Wood buildings are durable and can be designed to last a lifetime. For example, a mass timber system was used in the 1974 rebirth of the nine-story Butler Square Building in Minneapolis. Heavy timber post and beam construction provided an adaptable solution, and has allowed the building to stand strong since 1900.
Wood Buildings Reduce Environmental Impact
When specifying any construction materials, it is important to consider their life cycle environmental impacts. Wood products have less embodied energy and a lighter carbon footprint than many other commonly used building materials. A strong argument can be made for wood’s contributions to reducing the lifetime environmental impact of a building (**).
- Wood is the only building material that sequesters carbon, thus significantly reducing the overall carbon footprint of a project.
- Wood manufacturing requires far less energy and results in fewer greenhouse gas emissions than its major competitors, concrete and steel. A U.S. Forest Service-sponsored LCA study found that using wood in lumber and panel products yields fewer greenhouse gas emissions than other common building materials.
Demand for Wood and Sustainable Management Protect U.S. Forests and Rural Economies
Wood products play a significant role in a modern economy. The U.S. wood products industry employs more than 548,000 people in manufacturing and forestry. U.S. private-forest owners support 2.4 million jobs and $87 billion in payroll. Sustainable forest management practices in the U.S. restrict harvesting levels while maintaining important forest values such as biodiversity and wildlife habitat. In the U.S., the rate of deforestation due to forestry activity has been virtually zero for decades. Since 1952, the growth-removal ratios for both softwood and hardwood show that growth has exceeded harvest.

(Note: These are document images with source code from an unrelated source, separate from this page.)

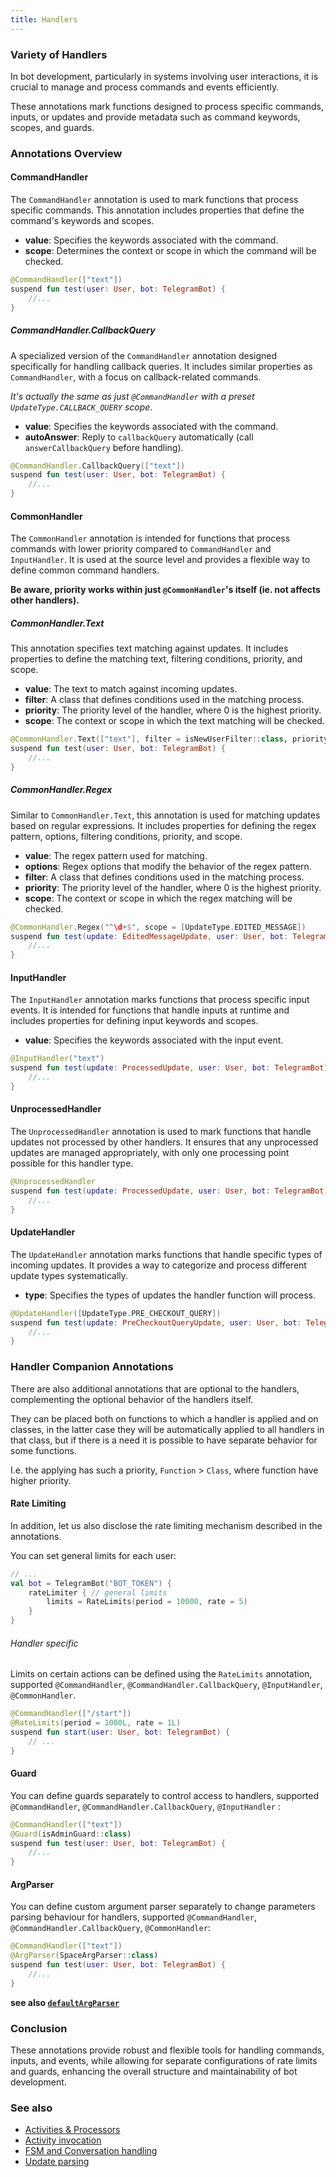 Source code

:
 ```yaml
---
title: Handlers
---
```



### Variety of Handlers

In bot development, particularly in systems involving user interactions, it is crucial to manage and process commands and events efficiently.

These annotations mark functions designed to process specific commands, inputs, or updates and provide metadata such as command keywords, scopes, and guards.

### Annotations Overview

#### CommandHandler

The `CommandHandler` annotation is used to mark functions that process specific commands. This annotation includes properties that define the command's keywords and scopes.

-   **value**: Specifies the keywords associated with the command.
-   **scope**: Determines the context or scope in which the command will be checked.

```kotlin
@CommandHandler(["text"])
suspend fun test(user: User, bot: TelegramBot) {
    //...
}
```

##### CommandHandler.CallbackQuery

A specialized version of the `CommandHandler` annotation designed specifically for handling callback queries. It includes similar properties as `CommandHandler`, with a focus on callback-related commands.

_It's actually the same as just `@CommandHandler` with a preset `UpdateType.CALLBACK_QUERY` scope_.

-   **value**: Specifies the keywords associated with the command.
-   **autoAnswer**: Reply to `callbackQuery` automatically (call `answerCallbackQuery` before handling).


```kotlin
@CommandHandler.CallbackQuery(["text"])
suspend fun test(user: User, bot: TelegramBot) {
    //...
}
```

#### CommonHandler

The `CommonHandler` annotation is intended for functions that process commands with lower priority compared to `CommandHandler` and `InputHandler`. It is used at the source level and provides a flexible way to define common command handlers.

**Be aware, priority works within just `@CommonHandler`'s itself  (ie. not affects other handlers).**

##### CommonHandler.Text

This annotation specifies text matching against updates. It includes properties to define the matching text, filtering conditions, priority, and scope.

-   **value**: The text to match against incoming updates.
-   **filter**: A class that defines conditions used in the matching process.
-   **priority**: The priority level of the handler, where 0 is the highest priority.
-   **scope**: The context or scope in which the text matching will be checked.

```kotlin
@CommonHandler.Text(["text"], filter = isNewUserFilter::class, priority = 10)
suspend fun test(user: User, bot: TelegramBot) {
    //...
}
```

##### CommonHandler.Regex

Similar to `CommonHandler.Text`, this annotation is used for matching updates based on regular expressions. It includes properties for defining the regex pattern, options, filtering conditions, priority, and scope.

-   **value**: The regex pattern used for matching.
-   **options**: Regex options that modify the behavior of the regex pattern.
-   **filter**: A class that defines conditions used in the matching process.
-   **priority**: The priority level of the handler, where 0 is the highest priority.
-   **scope**: The context or scope in which the regex matching will be checked.

```kotlin
@CommonHandler.Regex("^\d+$", scope = [UpdateType.EDITED_MESSAGE])
suspend fun test(update: EditedMessageUpdate, user: User, bot: TelegramBot) {
    //...
}
```

#### InputHandler

The `InputHandler` annotation marks functions that process specific input events. It is intended for functions that handle inputs at runtime and includes properties for defining input keywords and scopes.

-   **value**: Specifies the keywords associated with the input event.

```kotlin
@InputHandler("text")
suspend fun test(update: ProcessedUpdate, user: User, bot: TelegramBot) {
    //...
}
```

#### UnprocessedHandler

The `UnprocessedHandler` annotation is used to mark functions that handle updates not processed by other handlers. It ensures that any unprocessed updates are managed appropriately, with only one processing point possible for this handler type.

```kotlin
@UnprocessedHandler
suspend fun test(update: ProcessedUpdate, user: User, bot: TelegramBot) {
    //...
}
```

#### UpdateHandler

The `UpdateHandler` annotation marks functions that handle specific types of incoming updates. It provides a way to categorize and process different update types systematically.

-   **type**: Specifies the types of updates the handler function will process.

```kotlin
@UpdateHandler([UpdateType.PRE_CHECKOUT_QUERY])
suspend fun test(update: PreCheckoutQueryUpdate, user: User, bot: TelegramBot) {
    //...
}
```
### Handler Companion Annotations

There are also additional annotations that are optional to the handlers, complementing the optional behavior of the handlers itself.

They can be placed both on functions to which a handler is applied and on classes, in the latter case they will be automatically applied to all handlers in that class, but if there is a need it is possible to have separate behavior for some functions.

I.e. the applying has such a priority, `Function` > `Class`, where function have higher priority.

#### Rate Limiting

In addition, let us also disclose the rate limiting mechanism described in the annotations.

You can set general limits for each user:

```kotlin
// ...
val bot = TelegramBot("BOT_TOKEN") {
    rateLimiter { // general limits
        limits = RateLimits(period = 10000, rate = 5)
    }
}
```

###### Handler specific

Limits on certain actions can be defined using the `RateLimits` annotation, supported `@CommandHandler`, `@CommandHandler.CallbackQuery`, `@InputHandler`, `@CommonHandler`.

```kotlin
@CommandHandler(["/start"])
@RateLimits(period = 1000L, rate = 1L)
suspend fun start(user: User, bot: TelegramBot) {
    // ...
}
```

#### Guard

You can define guards separately to control access to handlers, supported `@CommandHandler`, `@CommandHandler.CallbackQuery`, `@InputHandler` :

```kotlin
@CommandHandler(["text"])
@Guard(isAdminGuard::class)
suspend fun test(user: User, bot: TelegramBot) {
    //...
}
```

#### ArgParser

You can define custom argument parser separately to change parameters parsing behaviour for handlers, supported `@CommandHandler`, `@CommandHandler.CallbackQuery`, `@CommonHandler`:

```kotlin
@CommandHandler(["text"])
@ArgParser(SpaceArgParser::class)
suspend fun test(user: User, bot: TelegramBot) {
    //...
}
```

**see also [`defaultArgParser`](https://vendelieu.github.io/telegram-bot/telegram-bot/eu.vendeli.tgbot.utils/default-arg-parser.html)**

### Conclusion

These annotations provide robust and flexible tools for handling commands, inputs, and events, while allowing for separate configurations of rate limits and guards, enhancing the overall structure and maintainability of bot development.

### See also

* [Activities & Processors](/Activites-and-Processors)
* [Activity invocation](/Activity-invocation)
* [FSM and Conversation handling](/FSM-and-Conversation-handling)
* [Update parsing](/Update-parsing)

By making forest sustainability and innovation top priorities, the wood products industry will continue to be a significant employer and supporter of rural economies.
The environmental benefits associated with wood products— renewability, responsible forest practices and a light carbon footprint—are helping to strengthen markets for wood products, in turn stabilizing the wood industry’s ability to create jobs and support local economies.
Strong markets for wood products provide a financial incentive for landowners to invest in their forests and keep them healthy for future generations.
For more information and resources on tall wood buildings, visit www.thinkwood.com.
** See this US Forest Service study for claims on embodied energy (p. 14), reducing lifetime environmental impact (p. 14), reduction of carbon footprint (p. 17), and wood manufacturing requires less energy to build (p 16)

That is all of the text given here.